* Exercise aim
Repeat exactly, and only, the lines below starting at the line that contains "- **Flight Safety" and ending at the line that contains "- **Dragos Transportation", inclusive of both.

* Data under study
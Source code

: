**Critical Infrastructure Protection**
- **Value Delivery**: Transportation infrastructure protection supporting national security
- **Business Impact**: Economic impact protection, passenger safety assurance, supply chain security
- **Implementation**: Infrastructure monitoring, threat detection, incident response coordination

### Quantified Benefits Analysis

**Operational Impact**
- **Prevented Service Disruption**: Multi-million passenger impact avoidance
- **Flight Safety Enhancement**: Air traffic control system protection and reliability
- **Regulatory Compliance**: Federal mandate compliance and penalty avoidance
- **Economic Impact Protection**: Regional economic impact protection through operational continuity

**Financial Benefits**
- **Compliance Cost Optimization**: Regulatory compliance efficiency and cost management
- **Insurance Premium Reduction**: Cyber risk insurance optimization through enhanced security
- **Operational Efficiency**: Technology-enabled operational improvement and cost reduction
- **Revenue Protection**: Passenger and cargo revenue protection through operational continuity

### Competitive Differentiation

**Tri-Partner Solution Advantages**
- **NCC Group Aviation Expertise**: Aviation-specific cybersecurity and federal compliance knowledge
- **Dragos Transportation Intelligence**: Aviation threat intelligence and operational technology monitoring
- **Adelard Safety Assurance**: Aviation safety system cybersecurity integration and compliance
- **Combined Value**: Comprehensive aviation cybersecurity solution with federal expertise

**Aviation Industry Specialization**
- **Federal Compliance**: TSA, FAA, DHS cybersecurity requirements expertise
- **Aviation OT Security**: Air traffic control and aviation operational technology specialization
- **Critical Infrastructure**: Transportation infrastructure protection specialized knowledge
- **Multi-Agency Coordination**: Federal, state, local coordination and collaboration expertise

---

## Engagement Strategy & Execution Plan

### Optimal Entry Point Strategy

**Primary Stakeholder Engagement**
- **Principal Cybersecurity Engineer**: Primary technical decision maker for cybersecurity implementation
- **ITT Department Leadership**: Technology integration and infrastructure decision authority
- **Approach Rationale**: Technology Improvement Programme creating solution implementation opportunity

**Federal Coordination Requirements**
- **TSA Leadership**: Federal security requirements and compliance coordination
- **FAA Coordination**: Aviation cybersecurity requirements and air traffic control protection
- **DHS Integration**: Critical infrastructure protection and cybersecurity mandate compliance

* Answer space
- **Flight Safety Enhancement**: Air traffic control system protection and reliability
- **Regulatory Compliance**: Federal mandate compliance and penalty avoidance
- **Economic Impact Protection**: Regional economic impact protection through operational continuity

**Financial Benefits**
- **Compliance Cost Optimization**: Regulatory compliance efficiency and cost management
- **Insurance Premium Reduction**: Cyber risk insurance optimization through enhanced security
- **Operational Efficiency**: Technology-enabled operational improvement and cost reduction
- **Revenue Protection**: Passenger and cargo revenue protection through operational continuity

### Competitive Differentiation

**Tri-Partner Solution Advantages**
- **NCC Group Aviation Expertise**: Aviation-specific cybersecurity and federal compliance knowledge
- **Dragos Transportation Intelligence**: Aviation threat intelligence and operational technology monitoring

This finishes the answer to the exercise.